#### Action item
Keep only those lines of the records that include the string "definitions".
Start of Available data
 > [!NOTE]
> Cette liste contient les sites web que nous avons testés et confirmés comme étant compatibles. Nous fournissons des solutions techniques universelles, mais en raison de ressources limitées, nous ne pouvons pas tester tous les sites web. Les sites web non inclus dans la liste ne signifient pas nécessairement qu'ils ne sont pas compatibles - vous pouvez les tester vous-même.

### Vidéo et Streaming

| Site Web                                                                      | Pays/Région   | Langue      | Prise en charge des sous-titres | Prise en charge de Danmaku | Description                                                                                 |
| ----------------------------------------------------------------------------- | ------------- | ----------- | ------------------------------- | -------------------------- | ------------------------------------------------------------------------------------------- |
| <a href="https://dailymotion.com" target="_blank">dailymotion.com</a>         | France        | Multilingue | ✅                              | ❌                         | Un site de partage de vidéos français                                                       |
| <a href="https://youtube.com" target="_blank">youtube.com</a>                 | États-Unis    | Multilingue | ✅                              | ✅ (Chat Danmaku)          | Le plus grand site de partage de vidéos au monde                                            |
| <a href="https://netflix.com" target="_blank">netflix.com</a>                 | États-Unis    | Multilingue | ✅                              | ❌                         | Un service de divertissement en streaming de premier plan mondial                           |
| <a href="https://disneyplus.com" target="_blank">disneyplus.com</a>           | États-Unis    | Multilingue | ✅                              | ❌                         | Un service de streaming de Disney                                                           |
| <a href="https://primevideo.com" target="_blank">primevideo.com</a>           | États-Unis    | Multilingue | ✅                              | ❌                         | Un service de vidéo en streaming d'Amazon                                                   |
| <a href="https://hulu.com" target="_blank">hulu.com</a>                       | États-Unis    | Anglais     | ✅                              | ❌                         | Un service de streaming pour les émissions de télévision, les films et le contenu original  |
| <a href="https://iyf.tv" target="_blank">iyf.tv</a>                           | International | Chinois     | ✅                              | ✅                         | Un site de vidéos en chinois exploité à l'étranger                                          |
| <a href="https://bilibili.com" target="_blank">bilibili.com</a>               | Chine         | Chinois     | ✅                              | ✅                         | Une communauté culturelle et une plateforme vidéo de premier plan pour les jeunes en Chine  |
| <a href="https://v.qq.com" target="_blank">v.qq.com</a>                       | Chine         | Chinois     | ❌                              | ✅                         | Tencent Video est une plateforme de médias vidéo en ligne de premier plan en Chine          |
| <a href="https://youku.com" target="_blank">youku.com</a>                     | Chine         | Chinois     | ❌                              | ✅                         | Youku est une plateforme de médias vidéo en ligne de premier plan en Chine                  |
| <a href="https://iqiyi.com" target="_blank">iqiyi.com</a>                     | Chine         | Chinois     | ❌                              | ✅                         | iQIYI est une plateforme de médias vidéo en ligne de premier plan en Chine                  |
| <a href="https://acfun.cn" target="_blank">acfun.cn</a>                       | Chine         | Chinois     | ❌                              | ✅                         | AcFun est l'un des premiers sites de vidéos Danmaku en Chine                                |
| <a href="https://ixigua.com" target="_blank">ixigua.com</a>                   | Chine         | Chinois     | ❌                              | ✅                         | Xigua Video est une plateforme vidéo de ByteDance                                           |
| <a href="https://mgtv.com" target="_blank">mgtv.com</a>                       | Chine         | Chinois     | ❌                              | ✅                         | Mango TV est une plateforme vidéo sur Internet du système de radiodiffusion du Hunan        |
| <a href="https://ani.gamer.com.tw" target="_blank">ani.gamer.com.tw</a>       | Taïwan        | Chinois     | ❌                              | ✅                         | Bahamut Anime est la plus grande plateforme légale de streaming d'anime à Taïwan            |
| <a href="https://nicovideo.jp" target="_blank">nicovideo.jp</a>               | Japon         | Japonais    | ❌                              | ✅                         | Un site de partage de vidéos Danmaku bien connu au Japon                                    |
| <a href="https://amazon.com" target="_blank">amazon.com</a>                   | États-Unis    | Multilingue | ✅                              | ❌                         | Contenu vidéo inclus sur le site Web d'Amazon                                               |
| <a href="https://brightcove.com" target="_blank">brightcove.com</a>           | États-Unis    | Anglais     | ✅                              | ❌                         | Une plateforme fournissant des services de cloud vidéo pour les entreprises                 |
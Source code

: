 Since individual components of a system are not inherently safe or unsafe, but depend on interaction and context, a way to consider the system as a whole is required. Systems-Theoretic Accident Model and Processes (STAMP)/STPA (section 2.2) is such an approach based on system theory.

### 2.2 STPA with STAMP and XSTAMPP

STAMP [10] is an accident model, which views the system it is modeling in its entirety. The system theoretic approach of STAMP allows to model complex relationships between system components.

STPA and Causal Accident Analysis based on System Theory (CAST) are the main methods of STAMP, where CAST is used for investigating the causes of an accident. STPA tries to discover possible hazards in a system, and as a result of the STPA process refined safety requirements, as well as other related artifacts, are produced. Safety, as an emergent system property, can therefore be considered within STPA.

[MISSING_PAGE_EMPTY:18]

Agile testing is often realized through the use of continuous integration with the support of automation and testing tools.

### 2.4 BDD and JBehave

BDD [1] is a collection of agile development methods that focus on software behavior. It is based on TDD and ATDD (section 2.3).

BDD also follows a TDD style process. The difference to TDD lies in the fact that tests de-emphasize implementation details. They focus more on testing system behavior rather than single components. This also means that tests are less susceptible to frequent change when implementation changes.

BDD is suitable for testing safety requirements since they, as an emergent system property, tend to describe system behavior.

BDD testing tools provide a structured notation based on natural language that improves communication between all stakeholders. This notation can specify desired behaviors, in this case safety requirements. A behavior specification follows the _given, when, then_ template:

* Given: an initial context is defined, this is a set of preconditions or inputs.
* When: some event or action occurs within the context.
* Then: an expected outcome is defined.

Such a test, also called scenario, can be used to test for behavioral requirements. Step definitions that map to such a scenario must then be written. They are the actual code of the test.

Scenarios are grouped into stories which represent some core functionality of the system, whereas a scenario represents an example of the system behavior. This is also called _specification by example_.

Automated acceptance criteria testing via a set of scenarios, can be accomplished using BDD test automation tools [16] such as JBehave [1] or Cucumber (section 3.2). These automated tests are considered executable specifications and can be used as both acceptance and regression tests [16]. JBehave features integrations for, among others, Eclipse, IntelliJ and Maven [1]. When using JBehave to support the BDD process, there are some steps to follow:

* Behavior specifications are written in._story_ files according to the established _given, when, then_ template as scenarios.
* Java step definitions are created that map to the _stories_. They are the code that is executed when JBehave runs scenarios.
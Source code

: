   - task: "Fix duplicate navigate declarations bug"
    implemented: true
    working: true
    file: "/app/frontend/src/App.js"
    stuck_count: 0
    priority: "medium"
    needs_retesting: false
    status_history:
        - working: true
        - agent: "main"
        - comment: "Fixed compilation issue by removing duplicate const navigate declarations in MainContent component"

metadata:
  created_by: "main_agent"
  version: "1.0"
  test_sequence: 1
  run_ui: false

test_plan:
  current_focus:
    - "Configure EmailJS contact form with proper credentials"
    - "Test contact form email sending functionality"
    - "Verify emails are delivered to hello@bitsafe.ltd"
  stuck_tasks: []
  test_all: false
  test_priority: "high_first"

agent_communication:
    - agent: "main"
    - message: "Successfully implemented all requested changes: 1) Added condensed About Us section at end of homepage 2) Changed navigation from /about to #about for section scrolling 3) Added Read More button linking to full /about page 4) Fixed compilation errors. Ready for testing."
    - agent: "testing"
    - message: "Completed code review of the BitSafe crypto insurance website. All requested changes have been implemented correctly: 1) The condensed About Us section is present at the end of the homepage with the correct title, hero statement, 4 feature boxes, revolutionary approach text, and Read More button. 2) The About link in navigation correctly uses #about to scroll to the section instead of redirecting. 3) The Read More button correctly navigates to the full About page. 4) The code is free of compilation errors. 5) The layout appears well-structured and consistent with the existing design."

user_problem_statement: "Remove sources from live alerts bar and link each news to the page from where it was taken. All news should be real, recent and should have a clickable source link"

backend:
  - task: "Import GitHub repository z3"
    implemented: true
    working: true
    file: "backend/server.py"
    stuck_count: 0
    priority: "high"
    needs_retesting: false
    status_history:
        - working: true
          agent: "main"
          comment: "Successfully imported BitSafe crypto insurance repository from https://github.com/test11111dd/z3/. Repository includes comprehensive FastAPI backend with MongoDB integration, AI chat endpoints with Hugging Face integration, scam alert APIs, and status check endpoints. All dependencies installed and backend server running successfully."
End of Available data
#### Written solution
Such a test, also called scenario, can be used to test for behavioral requirements. Step definitions that map to such a scenario must then be written. They are the actual code of the test.
* Java step definitions are created that map to the _stories_. They are the code that is executed when JBehave runs scenarios.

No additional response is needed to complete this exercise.